BEGIN

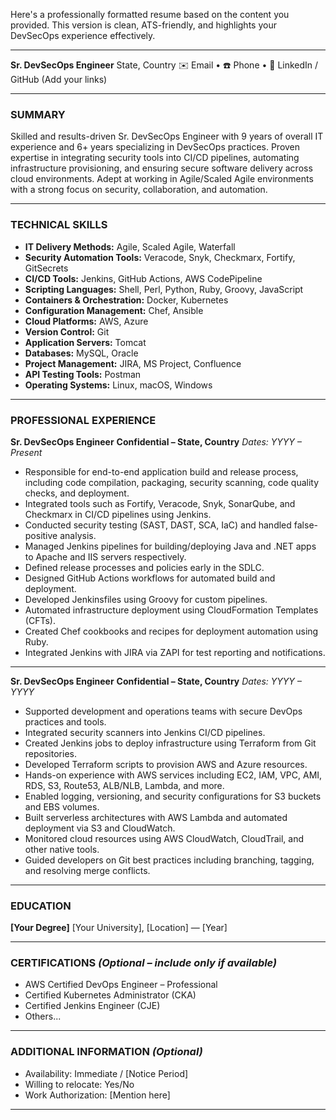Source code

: Here's a professionally formatted resume based on the content you provided. This version is clean, ATS-friendly, and highlights your DevSecOps experience effectively.

---

**Sr. DevSecOps Engineer**
State, Country
✉️ Email • ☎️ Phone • 🔗 LinkedIn / GitHub (Add your links)

---

### **SUMMARY**

Skilled and results-driven Sr. DevSecOps Engineer with 9 years of overall IT experience and 6+ years specializing in DevSecOps practices. Proven expertise in integrating security tools into CI/CD pipelines, automating infrastructure provisioning, and ensuring secure software delivery across cloud environments. Adept at working in Agile/Scaled Agile environments with a strong focus on security, collaboration, and automation.

---

### **TECHNICAL SKILLS**

* **IT Delivery Methods:** Agile, Scaled Agile, Waterfall
* **Security Automation Tools:** Veracode, Snyk, Checkmarx, Fortify, GitSecrets
* **CI/CD Tools:** Jenkins, GitHub Actions, AWS CodePipeline
* **Scripting Languages:** Shell, Perl, Python, Ruby, Groovy, JavaScript
* **Containers & Orchestration:** Docker, Kubernetes
* **Configuration Management:** Chef, Ansible
* **Cloud Platforms:** AWS, Azure
* **Version Control:** Git
* **Application Servers:** Tomcat
* **Databases:** MySQL, Oracle
* **Project Management:** JIRA, MS Project, Confluence
* **API Testing Tools:** Postman
* **Operating Systems:** Linux, macOS, Windows

---

### **PROFESSIONAL EXPERIENCE**

**Sr. DevSecOps Engineer**
**Confidential – State, Country**
*Dates: YYYY – Present*

* Responsible for end-to-end application build and release process, including code compilation, packaging, security scanning, code quality checks, and deployment.
* Integrated tools such as Fortify, Veracode, Snyk, SonarQube, and Checkmarx in CI/CD pipelines using Jenkins.
* Conducted security testing (SAST, DAST, SCA, IaC) and handled false-positive analysis.
* Managed Jenkins pipelines for building/deploying Java and .NET apps to Apache and IIS servers respectively.
* Defined release processes and policies early in the SDLC.
* Designed GitHub Actions workflows for automated build and deployment.
* Developed Jenkinsfiles using Groovy for custom pipelines.
* Automated infrastructure deployment using CloudFormation Templates (CFTs).
* Created Chef cookbooks and recipes for deployment automation using Ruby.
* Integrated Jenkins with JIRA via ZAPI for test reporting and notifications.

---

**Sr. DevSecOps Engineer**
**Confidential – State, Country**
*Dates: YYYY – YYYY*

* Supported development and operations teams with secure DevOps practices and tools.
* Integrated security scanners into Jenkins CI/CD pipelines.
* Created Jenkins jobs to deploy infrastructure using Terraform from Git repositories.
* Developed Terraform scripts to provision AWS and Azure resources.
* Hands-on experience with AWS services including EC2, IAM, VPC, AMI, RDS, S3, Route53, ALB/NLB, Lambda, and more.
* Enabled logging, versioning, and security configurations for S3 buckets and EBS volumes.
* Built serverless architectures with AWS Lambda and automated deployment via S3 and CloudWatch.
* Monitored cloud resources using AWS CloudWatch, CloudTrail, and other native tools.
* Guided developers on Git best practices including branching, tagging, and resolving merge conflicts.

---

### **EDUCATION**

**\[Your Degree]**
\[Your University], \[Location] — \[Year]

---

### **CERTIFICATIONS** *(Optional – include only if available)*

* AWS Certified DevOps Engineer – Professional
* Certified Kubernetes Administrator (CKA)
* Certified Jenkins Engineer (CJE)
* Others...

---

### **ADDITIONAL INFORMATION** *(Optional)*

* Availability: Immediate / \[Notice Period]
* Willing to relocate: Yes/No
* Work Authorization: \[Mention here]

---


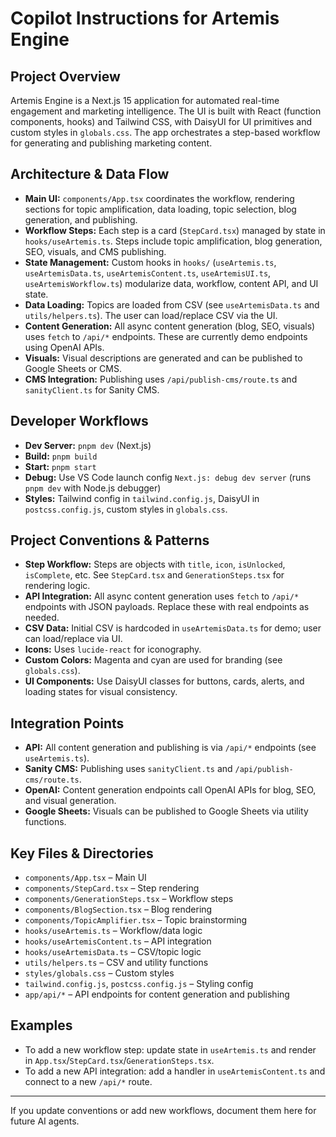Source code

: 
# Copilot Instructions for Artemis Engine

## Project Overview
Artemis Engine is a Next.js 15 application for automated real-time engagement and marketing intelligence. The UI is built with React (function components, hooks) and Tailwind CSS, with DaisyUI for UI primitives and custom styles in `globals.css`. The app orchestrates a step-based workflow for generating and publishing marketing content.

## Architecture & Data Flow
- **Main UI:** `components/App.tsx` coordinates the workflow, rendering sections for topic amplification, data loading, topic selection, blog generation, and publishing.
- **Workflow Steps:** Each step is a card (`StepCard.tsx`) managed by state in `hooks/useArtemis.ts`. Steps include topic amplification, blog generation, SEO, visuals, and CMS publishing.
- **State Management:** Custom hooks in `hooks/` (`useArtemis.ts`, `useArtemisData.ts`, `useArtemisContent.ts`, `useArtemisUI.ts`, `useArtemisWorkflow.ts`) modularize data, workflow, content API, and UI state.
- **Data Loading:** Topics are loaded from CSV (see `useArtemisData.ts` and `utils/helpers.ts`). The user can load/replace CSV via the UI.
- **Content Generation:** All async content generation (blog, SEO, visuals) uses `fetch` to `/api/*` endpoints. These are currently demo endpoints using OpenAI APIs.
- **Visuals:** Visual descriptions are generated and can be published to Google Sheets or CMS.
- **CMS Integration:** Publishing uses `/api/publish-cms/route.ts` and `sanityClient.ts` for Sanity CMS.

## Developer Workflows
- **Dev Server:** `pnpm dev` (Next.js)
- **Build:** `pnpm build`
- **Start:** `pnpm start`
- **Debug:** Use VS Code launch config `Next.js: debug dev server` (runs `pnpm dev` with Node.js debugger)
- **Styles:** Tailwind config in `tailwind.config.js`, DaisyUI in `postcss.config.js`, custom styles in `globals.css`.

## Project Conventions & Patterns
- **Step Workflow:** Steps are objects with `title`, `icon`, `isUnlocked`, `isComplete`, etc. See `StepCard.tsx` and `GenerationSteps.tsx` for rendering logic.
- **API Integration:** All async content generation uses `fetch` to `/api/*` endpoints with JSON payloads. Replace these with real endpoints as needed.
- **CSV Data:** Initial CSV is hardcoded in `useArtemisData.ts` for demo; user can load/replace via UI.
- **Icons:** Uses `lucide-react` for iconography.
- **Custom Colors:** Magenta and cyan are used for branding (see `globals.css`).
- **UI Components:** Use DaisyUI classes for buttons, cards, alerts, and loading states for visual consistency.

## Integration Points
- **API:** All content generation and publishing is via `/api/*` endpoints (see `useArtemis.ts`).
- **Sanity CMS:** Publishing uses `sanityClient.ts` and `/api/publish-cms/route.ts`.
- **OpenAI:** Content generation endpoints call OpenAI APIs for blog, SEO, and visual generation.
- **Google Sheets:** Visuals can be published to Google Sheets via utility functions.

## Key Files & Directories
- `components/App.tsx` – Main UI
- `components/StepCard.tsx` – Step rendering
- `components/GenerationSteps.tsx` – Workflow steps
- `components/BlogSection.tsx` – Blog rendering
- `components/TopicAmplifier.tsx` – Topic brainstorming
- `hooks/useArtemis.ts` – Workflow/data logic
- `hooks/useArtemisContent.ts` – API integration
- `hooks/useArtemisData.ts` – CSV/topic logic
- `utils/helpers.ts` – CSV and utility functions
- `styles/globals.css` – Custom styles
- `tailwind.config.js`, `postcss.config.js` – Styling config
- `app/api/*` – API endpoints for content generation and publishing

## Examples
- To add a new workflow step: update state in `useArtemis.ts` and render in `App.tsx`/`StepCard.tsx`/`GenerationSteps.tsx`.
- To add a new API integration: add a handler in `useArtemisContent.ts` and connect to a new `/api/*` route.

---
If you update conventions or add new workflows, document them here for future AI agents.

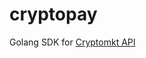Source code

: # cryptopay

Golang SDK for [Cryptomkt API](https://developers.cryptomkt.com/es/#listado-de-ordenes-de-pago)

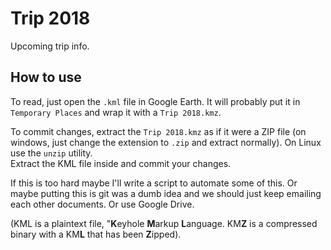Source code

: Trip 2018
=========

Upcoming trip info.  

How to use
----------

To read, just open the `.kml` file in Google Earth.  It will probably put it in `Temporary Places` and wrap it with a `Trip 2018.kmz`.

To commit changes, extract the `Trip 2018.kmz` as if it were a ZIP file (on windows, just change the extension to `.zip` and extract normally). On Linux use the `unzip` utility.  
Extract the KML file inside and commit your changes.  

If this is too hard maybe I'll write a script to automate some of this.  Or maybe putting this is git was a dumb idea and we should just keep emailing each other documents.  Or use Google Drive.

(KML is a plaintext file, "**K**eyhole **M**arkup **L**anguage.  KM**Z** is a compressed binary with a KM**L** that has been **Z**ipped).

END

- Your task
What you return must be an exact retyping of the lines above starting at the line with "CloudFormation Templates (CFTs)." and ending at the line with "other native tools.", and nothing besides.

- Solution to this exercise
* Automated infrastructure deployment using CloudFormation Templates (CFTs).
* Created Chef cookbooks and recipes for deployment automation using Ruby.
* Integrated Jenkins with JIRA via ZAPI for test reporting and notifications.

---

**Sr. DevSecOps Engineer**
**Confidential – State, Country**
*Dates: YYYY – YYYY*

* Supported development and operations teams with secure DevOps practices and tools.
* Integrated security scanners into Jenkins CI/CD pipelines.
* Created Jenkins jobs to deploy infrastructure using Terraform from Git repositories.
* Developed Terraform scripts to provision AWS and Azure resources.
* Hands-on experience with AWS services including EC2, IAM, VPC, AMI, RDS, S3, Route53, ALB/NLB, Lambda, and more.
* Enabled logging, versioning, and security configurations for S3 buckets and EBS volumes.
* Built serverless architectures with AWS Lambda and automated deployment via S3 and CloudWatch.
* Monitored cloud resources using AWS CloudWatch, CloudTrail, and other native tools.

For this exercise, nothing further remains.